EXERCISE DESCRIPTION: Among the entries below, how many lines hold the word "Systèmes"? Reply with the number only.
***** MATERIAL PROVIDED
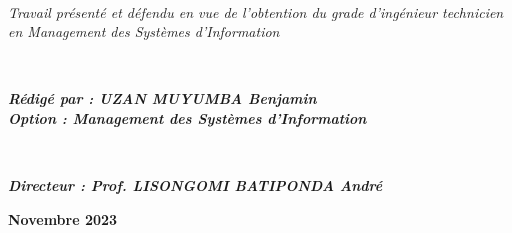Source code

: \begin{titlepage}
	\HRule\\[1.5cm]
	\hfill
	\begin{minipage}{0.6\linewidth}
		\textit{Travail présenté et défendu en vue de l’obtention
		du grade d’ingénieur technicien en Management des
		Systèmes d’Information}\\
	\end{minipage}
	\\
	\hfill
	\begin{minipage}{0.6\textwidth}
		\textit{\textbf{Rédigé par : UZAN MUYUMBA Benjamin}}
		\\
		\textit{\textbf{Option  : Management des Systèmes d’Information}}\\
	\end{minipage}
	\\
	\hfill
	\begin{minipage}{0.6\textwidth}
		\textit{\textbf{Directeur : Prof. LISONGOMI
		BATIPONDA André}}
	\end{minipage}
	
	
	\vfill\vfill\vfill %
	
	\textbf{Novembre 2023}
\end{titlepage}
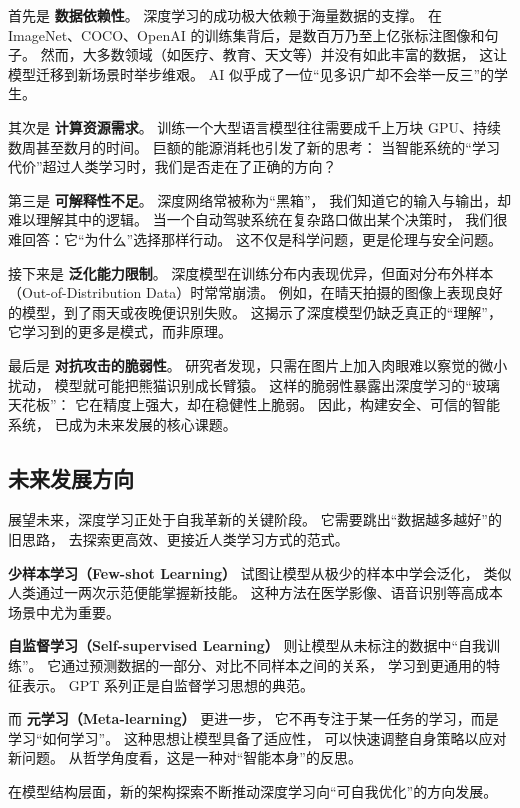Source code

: 首先是 {\bf 数据依赖性}。  
深度学习的成功极大依赖于海量数据的支撑。  
在 ImageNet、COCO、OpenAI 的训练集背后，是数百万乃至上亿张标注图像和句子。  
然而，大多数领域（如医疗、教育、天文等）并没有如此丰富的数据，  
这让模型迁移到新场景时举步维艰。  
AI 似乎成了一位“见多识广却不会举一反三”的学生。  

其次是 {\bf 计算资源需求}。  
训练一个大型语言模型往往需要成千上万块 GPU、持续数周甚至数月的时间。  
巨额的能源消耗也引发了新的思考：  
当智能系统的“学习代价”超过人类学习时，我们是否走在了正确的方向？  

第三是 {\bf 可解释性不足}。  
深度网络常被称为“黑箱”，  
我们知道它的输入与输出，却难以理解其中的逻辑。  
当一个自动驾驶系统在复杂路口做出某个决策时，  
我们很难回答：它“为什么”选择那样行动。  
这不仅是科学问题，更是伦理与安全问题。  

接下来是 {\bf 泛化能力限制}。  
深度模型在训练分布内表现优异，但面对分布外样本（Out-of-Distribution Data）时常常崩溃。  
例如，在晴天拍摄的图像上表现良好的模型，到了雨天或夜晚便识别失败。  
这揭示了深度模型仍缺乏真正的“理解”，  
它学习到的更多是模式，而非原理。  

最后是 {\bf 对抗攻击的脆弱性}。  
研究者发现，只需在图片上加入肉眼难以察觉的微小扰动，  
模型就可能把熊猫识别成长臂猿。  
这样的脆弱性暴露出深度学习的“玻璃天花板”：  
它在精度上强大，却在稳健性上脆弱。  
因此，构建安全、可信的智能系统，  
已成为未来发展的核心课题。

\subsection{未来发展方向}

展望未来，深度学习正处于自我革新的关键阶段。  
它需要跳出“数据越多越好”的旧思路，  
去探索更高效、更接近人类学习方式的范式。  

{\bf 少样本学习（Few-shot Learning）} 试图让模型从极少的样本中学会泛化，  
类似人类通过一两次示范便能掌握新技能。  
这种方法在医学影像、语音识别等高成本场景中尤为重要。  

{\bf 自监督学习（Self-supervised Learning）} 则让模型从未标注的数据中“自我训练”。  
它通过预测数据的一部分、对比不同样本之间的关系，  
学习到更通用的特征表示。  
GPT 系列正是自监督学习思想的典范。  

而 {\bf 元学习（Meta-learning）} 更进一步，  
它不再专注于某一任务的学习，而是学习“如何学习”。  
这种思想让模型具备了适应性，  
可以快速调整自身策略以应对新问题。  
从哲学角度看，这是一种对“智能本身”的反思。

在模型结构层面，新的架构探索不断推动深度学习向“可自我优化”的方向发展。  

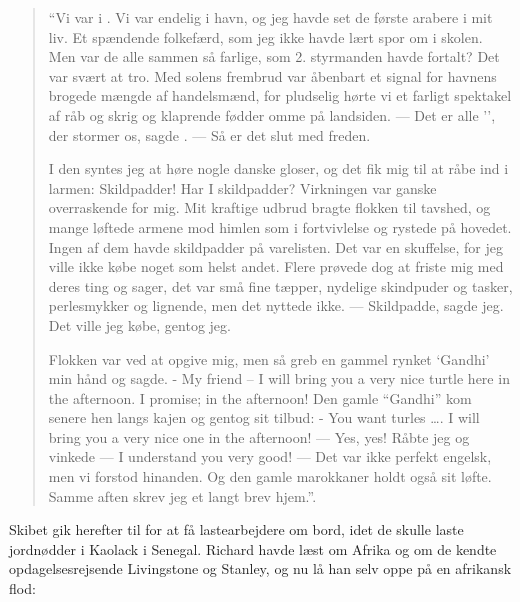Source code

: \begin{quote}

    ``Vi var i . Vi var endelig i havn, og jeg havde set de
    første arabere i mit liv. Et spændende folkefærd, som jeg ikke havde
    lært spor om i skolen. Men var de alle sammen så farlige, som 2.
    styrmanden havde fortalt? Det var svært at tro. Med solens frembrud
    var åbenbart et signal for havnens brogede mængde af handelsmænd, for
    pludselig hørte vi et farligt spektakel af råb og skrig og klaprende
    fødder omme på landsiden. --- Det er alle
    '', der stormer os, sagde
    .  --- Så er det slut med freden. 
    
    I den  syntes jeg at høre nogle danske gloser, og det fik mig
    til at råbe ind i larmen: Skildpadder!  Har I skildpadder? Virkningen
    var ganske overraskende for mig. Mit kraftige udbrud bragte flokken
    til tavshed, og mange løftede armene mod himlen som i fortvivlelse og
    rystede på hovedet. Ingen af dem havde skildpadder på varelisten. Det
    var en skuffelse, for jeg ville ikke købe noget som helst andet.
    Flere prøvede dog at friste mig med deres ting og sager, det var små
    fine tæpper, nydelige skindpuder og tasker, perlesmykker og lignende,
    men det nyttede ikke. --- Skildpadde, sagde jeg. Det ville jeg købe,
    gentog jeg. 
    
    Flokken var ved at opgive mig, men så greb en gammel rynket `Gandhi'
    min hånd og sagde. - My friend -- I will bring you a very nice turtle
    here in the afternoon. I promise; in the afternoon! Den gamle
    ``Gandhi'' kom senere hen langs kajen og gentog sit tilbud: - You
    want turles \ldots{}. I will bring you a very nice one in the
    afternoon! --- Yes, yes! Råbte jeg og vinkede --- I understand you
    very good! --- Det var ikke perfekt engelsk, men vi forstod hinanden.
    Og den gamle marokkaner holdt også sit løfte.  Samme aften skrev jeg
    et langt brev hjem.''.
    
\end{quote}

Skibet gik herefter til  for at få lastearbejdere om bord,
idet de skulle laste jordnødder i Kaolack i Senegal. Richard havde læst
om Afrika og om de kendte opdagelsesrejsende Livingstone og Stanley, og
nu lå han selv oppe på en afrikansk flod:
**********
TASK OUTPUT: 2